# PEFT Fine-Tuning with LoRA on IMDb Dataset

**Objective:**  
This document explains **Parameter-Efficient Fine-Tuning (PEFT)** using **LoRA (Low-Rank Adaptation)** on a **DistilBERT model** for **text classification**.  
We use the **IMDb movie review dataset** for sentiment analysis (positive/negative classification).  

**Key Concepts Covered:**

- PEFT and LoRA for fine-tuning large models efficiently  
- Targeting specific layers (query/value projections) in attention  
- Manual PyTorch training loop (no `Trainer`, no `accelerate`)  
- Evaluation of model performance  

---

## 1️⃣ Install Required Packages

Required libraries:

- `transformers`: Model and tokenizer  
- `datasets`: IMDb dataset  
- `peft`: LoRA fine-tuning  
- `torch`: PyTorch training  

**Install command:**

In [68]:
#!pip install transformers datasets peft torch

In [42]:
# Import required libraries
import torch
from transformers import AutoTokenizer, AutoModelForSequenceClassification, Trainer, TrainingArguments
from datasets import load_dataset
from peft import LoraConfig, get_peft_model, TaskType
from sklearn.metrics import accuracy_score, precision_recall_fscore_support


## 2️⃣ Load IMDb Dataset

We will load the dataset using **Hugging Face Datasets** library.  
IMDb contains **50,000 movie reviews**, evenly split between positive and negative sentiment.  

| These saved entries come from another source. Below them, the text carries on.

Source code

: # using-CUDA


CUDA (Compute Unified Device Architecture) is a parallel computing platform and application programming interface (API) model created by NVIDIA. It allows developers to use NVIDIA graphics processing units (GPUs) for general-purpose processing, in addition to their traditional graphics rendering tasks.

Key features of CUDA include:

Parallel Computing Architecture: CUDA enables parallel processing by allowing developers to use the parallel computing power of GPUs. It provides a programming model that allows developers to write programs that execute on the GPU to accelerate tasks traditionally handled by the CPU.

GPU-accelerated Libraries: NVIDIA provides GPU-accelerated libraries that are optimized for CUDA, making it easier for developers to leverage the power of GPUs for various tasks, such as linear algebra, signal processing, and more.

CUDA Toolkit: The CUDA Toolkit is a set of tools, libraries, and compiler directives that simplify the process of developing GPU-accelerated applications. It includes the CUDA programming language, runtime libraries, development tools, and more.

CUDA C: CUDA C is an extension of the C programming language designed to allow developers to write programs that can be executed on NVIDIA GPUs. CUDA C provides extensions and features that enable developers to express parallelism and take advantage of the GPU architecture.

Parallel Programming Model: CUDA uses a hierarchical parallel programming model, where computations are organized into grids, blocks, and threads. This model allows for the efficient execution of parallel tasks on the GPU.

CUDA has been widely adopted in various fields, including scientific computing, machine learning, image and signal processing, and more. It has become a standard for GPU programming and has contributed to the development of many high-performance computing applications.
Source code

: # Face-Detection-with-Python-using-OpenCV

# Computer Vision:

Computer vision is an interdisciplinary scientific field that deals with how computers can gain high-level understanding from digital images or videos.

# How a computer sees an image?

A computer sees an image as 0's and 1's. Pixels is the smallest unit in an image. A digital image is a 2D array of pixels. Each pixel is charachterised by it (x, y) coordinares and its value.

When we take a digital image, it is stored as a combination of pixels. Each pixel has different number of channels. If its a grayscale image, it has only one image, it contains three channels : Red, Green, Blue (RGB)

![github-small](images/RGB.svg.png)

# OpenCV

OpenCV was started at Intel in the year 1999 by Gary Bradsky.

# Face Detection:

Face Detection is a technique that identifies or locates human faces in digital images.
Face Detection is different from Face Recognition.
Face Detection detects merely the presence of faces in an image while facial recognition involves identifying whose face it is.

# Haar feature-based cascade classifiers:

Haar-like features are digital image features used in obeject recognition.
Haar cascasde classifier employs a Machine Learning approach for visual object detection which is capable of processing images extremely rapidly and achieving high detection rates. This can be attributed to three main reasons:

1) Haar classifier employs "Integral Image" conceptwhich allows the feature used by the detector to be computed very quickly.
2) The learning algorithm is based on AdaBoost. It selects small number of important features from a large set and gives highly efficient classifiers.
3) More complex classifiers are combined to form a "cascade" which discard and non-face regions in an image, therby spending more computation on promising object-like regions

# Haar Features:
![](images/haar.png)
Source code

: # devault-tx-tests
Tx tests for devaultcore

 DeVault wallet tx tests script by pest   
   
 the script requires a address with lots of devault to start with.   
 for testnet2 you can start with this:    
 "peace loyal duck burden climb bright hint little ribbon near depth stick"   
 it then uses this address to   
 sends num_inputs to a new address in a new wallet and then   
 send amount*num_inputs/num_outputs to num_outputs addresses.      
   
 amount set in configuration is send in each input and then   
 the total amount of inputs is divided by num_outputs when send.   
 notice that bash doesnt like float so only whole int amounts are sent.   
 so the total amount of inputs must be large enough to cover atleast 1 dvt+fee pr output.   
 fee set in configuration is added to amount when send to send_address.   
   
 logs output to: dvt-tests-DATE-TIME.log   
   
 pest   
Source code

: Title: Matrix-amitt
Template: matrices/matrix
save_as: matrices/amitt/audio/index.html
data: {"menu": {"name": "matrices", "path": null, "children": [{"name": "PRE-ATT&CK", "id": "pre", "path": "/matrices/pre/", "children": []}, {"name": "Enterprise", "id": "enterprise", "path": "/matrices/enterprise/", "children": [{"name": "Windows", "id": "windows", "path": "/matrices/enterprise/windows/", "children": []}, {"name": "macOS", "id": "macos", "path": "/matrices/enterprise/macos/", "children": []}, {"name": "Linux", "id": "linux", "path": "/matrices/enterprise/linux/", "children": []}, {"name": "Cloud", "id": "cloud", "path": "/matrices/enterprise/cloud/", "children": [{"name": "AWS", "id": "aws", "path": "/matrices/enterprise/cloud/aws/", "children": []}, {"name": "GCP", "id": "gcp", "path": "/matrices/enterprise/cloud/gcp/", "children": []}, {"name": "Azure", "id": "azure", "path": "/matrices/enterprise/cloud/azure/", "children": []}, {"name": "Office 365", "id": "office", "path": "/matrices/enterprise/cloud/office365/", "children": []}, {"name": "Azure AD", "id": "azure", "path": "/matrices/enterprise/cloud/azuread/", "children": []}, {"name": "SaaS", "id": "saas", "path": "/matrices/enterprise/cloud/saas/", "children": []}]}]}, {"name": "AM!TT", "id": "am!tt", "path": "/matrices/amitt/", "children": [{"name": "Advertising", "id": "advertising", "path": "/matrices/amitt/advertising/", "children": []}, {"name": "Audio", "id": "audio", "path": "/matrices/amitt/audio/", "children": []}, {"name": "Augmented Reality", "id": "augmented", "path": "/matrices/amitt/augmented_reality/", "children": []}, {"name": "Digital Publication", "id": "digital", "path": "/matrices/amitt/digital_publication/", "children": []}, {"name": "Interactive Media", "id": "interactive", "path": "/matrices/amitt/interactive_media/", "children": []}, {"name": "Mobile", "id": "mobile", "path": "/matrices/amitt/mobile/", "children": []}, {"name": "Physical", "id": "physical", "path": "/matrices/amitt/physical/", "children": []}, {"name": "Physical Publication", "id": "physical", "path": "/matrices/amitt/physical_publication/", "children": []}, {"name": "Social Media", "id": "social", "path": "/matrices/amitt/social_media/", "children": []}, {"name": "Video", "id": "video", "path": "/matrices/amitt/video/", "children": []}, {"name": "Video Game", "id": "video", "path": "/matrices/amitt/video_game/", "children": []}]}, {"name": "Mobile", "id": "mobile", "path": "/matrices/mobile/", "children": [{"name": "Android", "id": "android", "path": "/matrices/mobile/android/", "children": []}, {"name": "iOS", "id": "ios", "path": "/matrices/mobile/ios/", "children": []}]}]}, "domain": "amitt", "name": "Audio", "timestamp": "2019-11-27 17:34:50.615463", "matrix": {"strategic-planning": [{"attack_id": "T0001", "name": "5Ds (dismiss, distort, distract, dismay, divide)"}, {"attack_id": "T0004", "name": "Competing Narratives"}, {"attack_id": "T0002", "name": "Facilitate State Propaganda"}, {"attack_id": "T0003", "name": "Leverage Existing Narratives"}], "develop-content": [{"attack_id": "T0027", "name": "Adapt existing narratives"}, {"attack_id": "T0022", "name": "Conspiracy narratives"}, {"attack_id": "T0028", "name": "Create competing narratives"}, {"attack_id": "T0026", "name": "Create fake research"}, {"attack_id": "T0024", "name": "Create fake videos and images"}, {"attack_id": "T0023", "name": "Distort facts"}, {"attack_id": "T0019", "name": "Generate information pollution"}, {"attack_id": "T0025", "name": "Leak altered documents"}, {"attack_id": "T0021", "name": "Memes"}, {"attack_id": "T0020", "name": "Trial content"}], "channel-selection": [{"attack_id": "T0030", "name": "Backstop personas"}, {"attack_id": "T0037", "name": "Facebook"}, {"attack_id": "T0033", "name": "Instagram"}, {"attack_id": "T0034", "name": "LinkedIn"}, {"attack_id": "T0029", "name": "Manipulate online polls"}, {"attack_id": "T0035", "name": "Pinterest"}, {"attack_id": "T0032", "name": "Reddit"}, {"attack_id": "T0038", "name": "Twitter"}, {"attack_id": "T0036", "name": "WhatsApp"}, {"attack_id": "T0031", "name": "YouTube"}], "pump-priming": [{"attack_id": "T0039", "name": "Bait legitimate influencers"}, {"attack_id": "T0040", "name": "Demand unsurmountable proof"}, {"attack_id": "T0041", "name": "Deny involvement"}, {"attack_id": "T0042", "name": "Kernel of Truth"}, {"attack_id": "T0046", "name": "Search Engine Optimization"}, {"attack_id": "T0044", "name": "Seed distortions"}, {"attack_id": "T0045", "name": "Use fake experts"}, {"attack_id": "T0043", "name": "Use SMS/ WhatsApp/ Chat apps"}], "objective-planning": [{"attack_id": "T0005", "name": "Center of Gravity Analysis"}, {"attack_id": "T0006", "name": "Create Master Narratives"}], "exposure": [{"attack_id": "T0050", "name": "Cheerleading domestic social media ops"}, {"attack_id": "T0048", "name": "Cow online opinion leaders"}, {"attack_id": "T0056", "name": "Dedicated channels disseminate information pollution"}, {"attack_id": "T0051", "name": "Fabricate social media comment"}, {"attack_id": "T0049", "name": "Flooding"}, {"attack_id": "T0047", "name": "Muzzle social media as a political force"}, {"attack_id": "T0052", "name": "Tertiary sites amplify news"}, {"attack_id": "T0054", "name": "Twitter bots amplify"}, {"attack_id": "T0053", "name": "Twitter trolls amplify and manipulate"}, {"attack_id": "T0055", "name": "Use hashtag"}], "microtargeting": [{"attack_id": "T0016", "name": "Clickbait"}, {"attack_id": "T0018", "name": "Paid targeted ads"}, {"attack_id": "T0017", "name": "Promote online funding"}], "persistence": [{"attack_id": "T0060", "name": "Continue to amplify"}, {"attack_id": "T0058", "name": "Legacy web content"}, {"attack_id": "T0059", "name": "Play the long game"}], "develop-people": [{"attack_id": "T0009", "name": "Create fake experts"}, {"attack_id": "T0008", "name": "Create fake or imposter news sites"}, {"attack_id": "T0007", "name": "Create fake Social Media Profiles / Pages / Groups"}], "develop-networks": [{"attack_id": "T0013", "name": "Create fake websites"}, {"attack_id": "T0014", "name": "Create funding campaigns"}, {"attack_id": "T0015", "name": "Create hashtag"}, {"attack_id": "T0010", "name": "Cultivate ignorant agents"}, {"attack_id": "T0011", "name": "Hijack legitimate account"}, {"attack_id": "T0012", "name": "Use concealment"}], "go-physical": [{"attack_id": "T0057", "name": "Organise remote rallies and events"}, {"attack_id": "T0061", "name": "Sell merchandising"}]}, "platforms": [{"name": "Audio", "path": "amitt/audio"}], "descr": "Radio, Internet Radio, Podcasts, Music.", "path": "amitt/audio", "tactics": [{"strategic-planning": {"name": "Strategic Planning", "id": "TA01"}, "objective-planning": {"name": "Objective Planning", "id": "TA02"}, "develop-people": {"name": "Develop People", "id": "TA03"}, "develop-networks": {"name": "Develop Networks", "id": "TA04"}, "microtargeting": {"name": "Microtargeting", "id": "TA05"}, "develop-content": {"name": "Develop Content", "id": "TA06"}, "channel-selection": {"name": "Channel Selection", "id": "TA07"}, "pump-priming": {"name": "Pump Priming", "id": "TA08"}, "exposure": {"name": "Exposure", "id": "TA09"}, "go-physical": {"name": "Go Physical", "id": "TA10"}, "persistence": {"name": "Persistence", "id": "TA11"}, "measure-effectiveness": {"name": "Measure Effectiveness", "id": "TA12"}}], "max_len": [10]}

We will use a **small subset** for demonstration purposes.

In [58]:
from datasets import load_dataset

# Load IMDb dataset
dataset = load_dataset("imdb")

# Inspect sample
print(dataset["train"][0])


{'text': 'I rented I AM CURIOUS-YELLOW from my video store because of all the controversy that surrounded it when it was first released in 1967. I also heard that at first it was seized by U.S. customs if it ever tried to enter this country, therefore being a fan of films considered "controversial" I really had to see this for myself.<br /><br />The plot is centered around a young Swedish drama student named Lena who wants to learn everything she can about life. In particular she wants to focus her attentions to making some sort of documentary on what the average Swede thought about certain political issues such as the Vietnam War and race issues in the United States. In between asking politicians and ordinary denizens of Stockholm about their opinions on politics, she has sex with her drama teacher, classmates, and married men.<br /><br />What kills me about I AM CURIOUS-YELLOW is that 40 years ago, this was considered pornographic. Really, the sex and nudity scenes are few and far be

## 3️⃣ Tokenization

We use **DistilBERT tokenizer** to convert text into token IDs.  

- Pad or truncate each text to **max_length=128**  
- Output includes `input_ids` and `attention_mask`  


In [59]:
from transformers import AutoTokenizer

tokenizer = AutoTokenizer.from_pretrained("distilbert-base-uncased")

def tokenize(batch):
    return tokenizer(batch["text"], padding="max_length", truncation=True, max_length=128)

# Tokenize datasets
tokenized_datasets = dataset.map(tokenize, batched=True)

# Set format for PyTorch
tokenized_datasets.set_format("torch", columns=["input_ids", "attention_mask", "label"])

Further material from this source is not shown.